Nor is it clear whether the two Iranians see eye to eye on how to deal with the U.S. and its allies or represent factions vying for power.
Top officials here do appear united in their insistence that Iran has a right to pursue a nuclear program, which they say is aimed solely at generating electricity but which Washington fears will lead to the manufacture of nuclear weapons.
However, statements this week exemplified different political tenors in Tehran.
"No matter how much you cry and no matter what you do, you can't make this nation give up even an iota of its rights," Ahmadinejad told a gathering in Fars province, according to the Fars News Agency, with a dig at the Bush administration: "If you imagine that you can speak to the nations through the language of force and violation of laws, you are making a big mistake, because the era of empires and kingdoms has come to an end."
Larijani and others struck more conciliatory tones, saying Iran has no intention of withdrawing from the Nuclear Nonproliferation Treaty and is interested in talks with other nations.
Longtime observers of Iran believe that political fault lines exist between factions represented by Ahmadinejad and Larijani, who both ran for president in 2005, with the former emerging the victor. The two conservatives disagree about how to deal with the West and particularly the U.S., Iran's longtime foe and the leader of international efforts to dissuade Tehran from enriching uranium.
According to this view, Larijani, who previously has talked of rapprochement between the two nations, speaks for a more moderate faction.
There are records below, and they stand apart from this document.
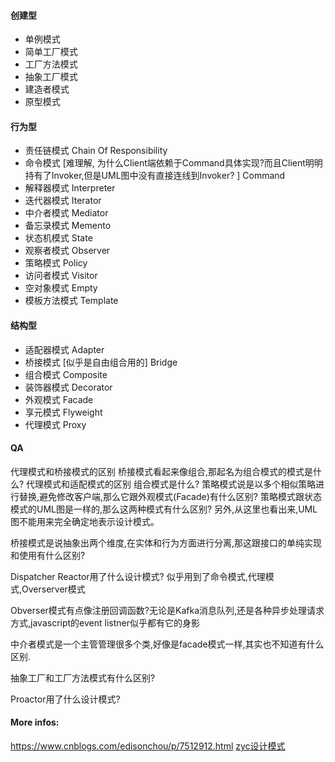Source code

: #### 创建型
- 单例模式
- 简单工厂模式
- 工厂方法模式
- 抽象工厂模式
- 建造者模式
- 原型模式

#### 行为型
- 责任链模式 Chain Of Responsibility
- 命令模式 [难理解, 为什么Client端依赖于Command具体实现?而且Client明明持有了Invoker,但是UML图中没有直接连线到Invoker? ] Command
- 解释器模式 Interpreter
- 迭代器模式 Iterator
- 中介者模式 Mediator
- 备忘录模式 Memento
- 状态机模式 State
- 观察者模式 Observer
- 策略模式   Policy
- 访问者模式 Visitor
- 空对象模式 Empty
- 模板方法模式 Template

#### 结构型
- 适配器模式 Adapter
- 桥接模式 [似乎是自由组合用的] Bridge
- 组合模式 Composite
- 装饰器模式 Decorator
- 外观模式 Facade
- 享元模式 Flyweight
- 代理模式 Proxy

#### QA
代理模式和桥接模式的区别
桥接模式看起来像组合,那起名为组合模式的模式是什么?
代理模式和适配模式的区别
组合模式是什么?
策略模式说是以多个相似策略进行替换,避免修改客户端,那么它跟外观模式(Facade)有什么区别?
策略模式跟状态模式的UML图是一样的,那么这两种模式有什么区别?
    另外,从这里也看出来,UML图不能用来完全确定地表示设计模式。

桥接模式是说抽象出两个维度,在实体和行为方面进行分离,那这跟接口的单纯实现和使用有什么区别?

Dispatcher Reactor用了什么设计模式?
    似乎用到了命令模式,代理模式,Overserver模式

Obverser模式有点像注册回调函数?无论是Kafka消息队列,还是各种异步处理请求方式,javascript的event listner似乎都有它的身影

中介者模式是一个主管管理很多个类,好像是facade模式一样,其实也不知道有什么区别.

抽象工厂和工厂方法模式有什么区别?

Proactor用了什么设计模式?

#### More infos:
https://www.cnblogs.com/edisonchou/p/7512912.html
[zyc设计模式](https://github.com/CyC2018/CS-Notes/blob/master/notes/设计模式%20-%20目录.md)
"The moderates agree with the radicals that to enhance its influence Iran needs a nuclear weapons capability," Ray Takeyh, a Middle East fellow at the Council on Foreign Relations, wrote in Foreign Affairs magazine this month. "But the moderates also believe in restraint…. They hope that by improving Tehran's relationship with Washington they can assuage U.S. concerns about Iran's nuclear development without having to abandon the program."
'Two dialects'
One Iranian observer, speaking on condition of anonymity because of the sensitivity of the subject, said that Larijani had sought to resign several times since Ahmadinejad became president but that Ayatollah Ali Khamenei, Iran's supreme leader, did not accept his resignation.
The observer, who is closer to Ahmadinejad's faction, criticized Larijani for appearing soft during a recent standoff with Britain. The dispute followed the arrest of 15 British sailors and marines accused by Iran of crossing into its territorial waters. Larijani went on British television to emphasize his nation's desire for a diplomatic solution, and Tehran eventually released the Britons.
However, some observers inside Iran caution against reading too much into the difference in tone of rhetoric or the internal squabbling, arguing that there are no fundamental political differences between Larijani and Ahmadinejad.
"The policies are expressed in two dialects," said Behzad Norfard, another analyst in Tehran. "These two dialects are orchestrated to confuse the West and buy time to achieve the predetermined goals," which could be industrial-scale uranium enrichment, he said.
The assumption is a division of labor among the Iranian politicians: Ahmadinejad is talking to Iranians while Larijani is talking to the West.
"Regarding uranium enrichment, the difference of their wording is clear: Ahmadinejad reiterates in the domestic arena that 'uranium enrichment is our red line and we will never budge or back down,' " said Abulfazl Amoee, a political scientist in Tehran. "But Ali Larijani says, 'Everything is negotiable, even uranium enrichment.' "
Said Hydari: "If sometimes somebody says something defiant or some remarks against the U.S. and its allies, it is for domestic consumption. Except for a very tiny minority, in today's Iran nobody is interested in military confrontation with the West."
Special correspondent Mostaghim reported from Tehran and Times staff writer Roug from Beirut.